Material provided section start

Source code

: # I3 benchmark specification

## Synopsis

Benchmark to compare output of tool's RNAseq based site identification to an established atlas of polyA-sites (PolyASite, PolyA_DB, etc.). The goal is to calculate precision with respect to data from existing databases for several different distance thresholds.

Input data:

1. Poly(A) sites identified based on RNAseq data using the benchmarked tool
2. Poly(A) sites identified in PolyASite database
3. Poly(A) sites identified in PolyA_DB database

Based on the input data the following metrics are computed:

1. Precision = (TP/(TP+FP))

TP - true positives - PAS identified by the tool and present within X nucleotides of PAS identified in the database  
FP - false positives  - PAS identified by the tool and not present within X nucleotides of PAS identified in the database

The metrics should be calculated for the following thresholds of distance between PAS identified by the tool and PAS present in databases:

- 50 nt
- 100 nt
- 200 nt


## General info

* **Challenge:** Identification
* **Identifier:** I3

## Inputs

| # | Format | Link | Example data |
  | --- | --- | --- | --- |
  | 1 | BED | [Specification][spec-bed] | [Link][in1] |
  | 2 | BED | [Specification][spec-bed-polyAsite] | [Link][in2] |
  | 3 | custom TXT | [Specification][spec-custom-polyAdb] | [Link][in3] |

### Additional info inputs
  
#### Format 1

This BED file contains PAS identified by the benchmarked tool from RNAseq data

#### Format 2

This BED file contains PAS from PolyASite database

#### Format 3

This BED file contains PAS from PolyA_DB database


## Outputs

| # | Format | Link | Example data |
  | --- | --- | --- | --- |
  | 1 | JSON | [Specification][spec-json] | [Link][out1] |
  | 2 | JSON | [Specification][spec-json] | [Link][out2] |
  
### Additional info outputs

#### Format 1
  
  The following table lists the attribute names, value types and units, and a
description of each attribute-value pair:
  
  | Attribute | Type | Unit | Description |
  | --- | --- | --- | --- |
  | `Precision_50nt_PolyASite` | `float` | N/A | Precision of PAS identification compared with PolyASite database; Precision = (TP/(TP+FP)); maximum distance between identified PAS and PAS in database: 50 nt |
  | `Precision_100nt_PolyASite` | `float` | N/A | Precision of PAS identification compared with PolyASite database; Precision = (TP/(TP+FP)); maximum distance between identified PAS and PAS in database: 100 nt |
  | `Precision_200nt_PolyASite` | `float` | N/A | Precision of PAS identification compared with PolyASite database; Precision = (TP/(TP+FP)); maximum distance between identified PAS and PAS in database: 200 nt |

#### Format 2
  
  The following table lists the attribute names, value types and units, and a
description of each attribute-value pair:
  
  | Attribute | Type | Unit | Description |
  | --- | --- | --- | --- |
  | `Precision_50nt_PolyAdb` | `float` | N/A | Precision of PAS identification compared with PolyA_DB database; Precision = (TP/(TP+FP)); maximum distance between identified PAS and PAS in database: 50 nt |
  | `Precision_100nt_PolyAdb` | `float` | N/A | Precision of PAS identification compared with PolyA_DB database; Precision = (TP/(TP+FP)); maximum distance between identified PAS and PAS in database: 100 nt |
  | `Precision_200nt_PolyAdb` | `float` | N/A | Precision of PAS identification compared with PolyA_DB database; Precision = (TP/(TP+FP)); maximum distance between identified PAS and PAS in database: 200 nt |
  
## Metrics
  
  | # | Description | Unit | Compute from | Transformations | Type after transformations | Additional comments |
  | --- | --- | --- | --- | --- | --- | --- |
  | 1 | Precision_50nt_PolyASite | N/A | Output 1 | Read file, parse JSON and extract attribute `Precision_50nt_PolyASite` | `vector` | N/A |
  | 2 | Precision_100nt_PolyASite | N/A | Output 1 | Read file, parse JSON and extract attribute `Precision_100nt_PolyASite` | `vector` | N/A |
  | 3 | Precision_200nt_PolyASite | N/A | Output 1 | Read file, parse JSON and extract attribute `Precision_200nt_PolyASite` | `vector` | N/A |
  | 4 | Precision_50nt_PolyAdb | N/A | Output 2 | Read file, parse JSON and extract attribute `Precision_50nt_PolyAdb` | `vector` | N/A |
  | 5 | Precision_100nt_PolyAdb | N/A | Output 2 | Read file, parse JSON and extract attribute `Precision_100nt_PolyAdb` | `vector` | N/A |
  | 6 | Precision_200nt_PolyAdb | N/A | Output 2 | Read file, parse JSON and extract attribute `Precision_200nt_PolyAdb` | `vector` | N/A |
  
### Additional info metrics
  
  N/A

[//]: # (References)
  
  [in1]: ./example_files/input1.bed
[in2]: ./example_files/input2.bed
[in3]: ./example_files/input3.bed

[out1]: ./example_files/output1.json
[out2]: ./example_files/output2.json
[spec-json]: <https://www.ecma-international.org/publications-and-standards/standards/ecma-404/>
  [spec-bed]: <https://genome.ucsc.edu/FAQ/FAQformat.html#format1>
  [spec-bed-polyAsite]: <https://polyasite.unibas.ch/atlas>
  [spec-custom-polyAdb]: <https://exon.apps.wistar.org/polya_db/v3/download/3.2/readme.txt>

Material provided section end

Look over the entries above and tally the lines containing the string "RNAseq"; the answer is that total only.

3